┌──

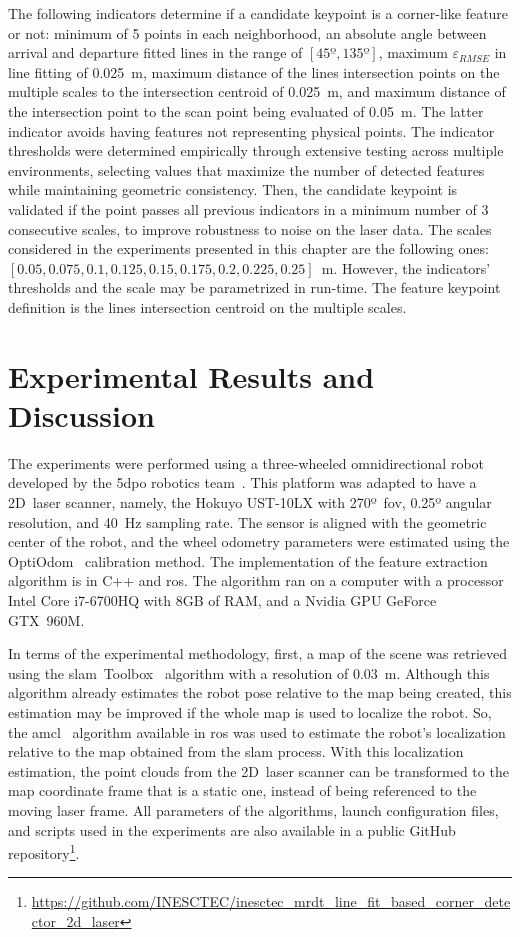 The following indicators determine if a candidate keypoint
is a corner-like feature or not:
minimum of 5 points in each neighborhood,
an absolute angle between arrival and departure fitted lines in the range of
$\left[45\text{º},135\text{º}\right]$,
maximum $\varepsilon_{RMSE}$ in line fitting of 0.025~m,
maximum distance of the lines intersection points on the multiple scales to
the intersection centroid of 0.025~m,
and maximum distance of the intersection point to the scan point
being evaluated of 0.05~m.
The latter indicator avoids having features not representing physical points.
The indicator thresholds were determined empirically through extensive
testing across multiple environments, selecting values that maximize
the number of detected features while maintaining geometric consistency.
Then, the candidate keypoint is validated if the point passes
all previous indicators in a minimum number of 3 consecutive scales,
to improve robustness to noise on the laser data. The scales considered in the
experiments presented in this chapter are the following ones:
$\left[0.05, 0.075, 0.1, 0.125, 0.15, 0.175, 0.2, 0.225, 0.25\right]$~m.
However, the indicators' thresholds and the scale may be parametrized in
run-time. The feature keypoint definition is
the lines intersection centroid on the multiple scales.

\section{Experimental Results and Discussion}\label{sec:features:results}

The experiments were performed using a three-wheeled omnidirectional robot
developed by the 5dpo robotics team~\cite{5dpo}.
This platform was adapted to have a 2D~laser scanner, namely,
the Hokuyo UST-10LX with 270º~\gls{fov}, 0.25º angular resolution,
and 40~Hz sampling rate.
The sensor is aligned with the geometric center of the robot,
and the wheel odometry parameters were estimated using the
OptiOdom~\cite{sousa:jint:2022} calibration method.
The implementation of the feature extraction algorithm is in C++ and \gls{ros}.
The algorithm ran on a computer with a processor Intel Core i7-6700HQ
with 8GB of RAM, and a Nvidia GPU GeForce GTX~960M.

In terms of the experimental methodology, first, a map of the scene
was retrieved using the \gls{slam}~Toolbox~\cite{macenski-jambrecic:joss:2021}
algorithm with a resolution of 0.03~m.
Although this algorithm already estimates the robot pose relative to the map
being created, this estimation may be improved
if the whole map is used to localize the robot.
So, the \gls{amcl}~\cite{thrun:book:2005} algorithm available in \gls{ros}
was used to estimate the robot's localization relative to the map obtained
from the \gls{slam} process.
With this localization estimation, the point clouds from the 2D~laser scanner
can be transformed to the map coordinate frame that is a static one,
instead of being referenced to the moving laser frame.
All parameters of the algorithms, launch configuration files,
and scripts used in the experiments are also available in a public GitHub
repository\footnote{\url{https://github.com/INESCTEC/inesctec_mrdt_line_fit_based_corner_detector_2d_laser}}.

└──

## ABOUT THIS EXERCISE:
Within the data above, how many lines contain "number"? Respond with the tally alone.

## RESPONSE:
2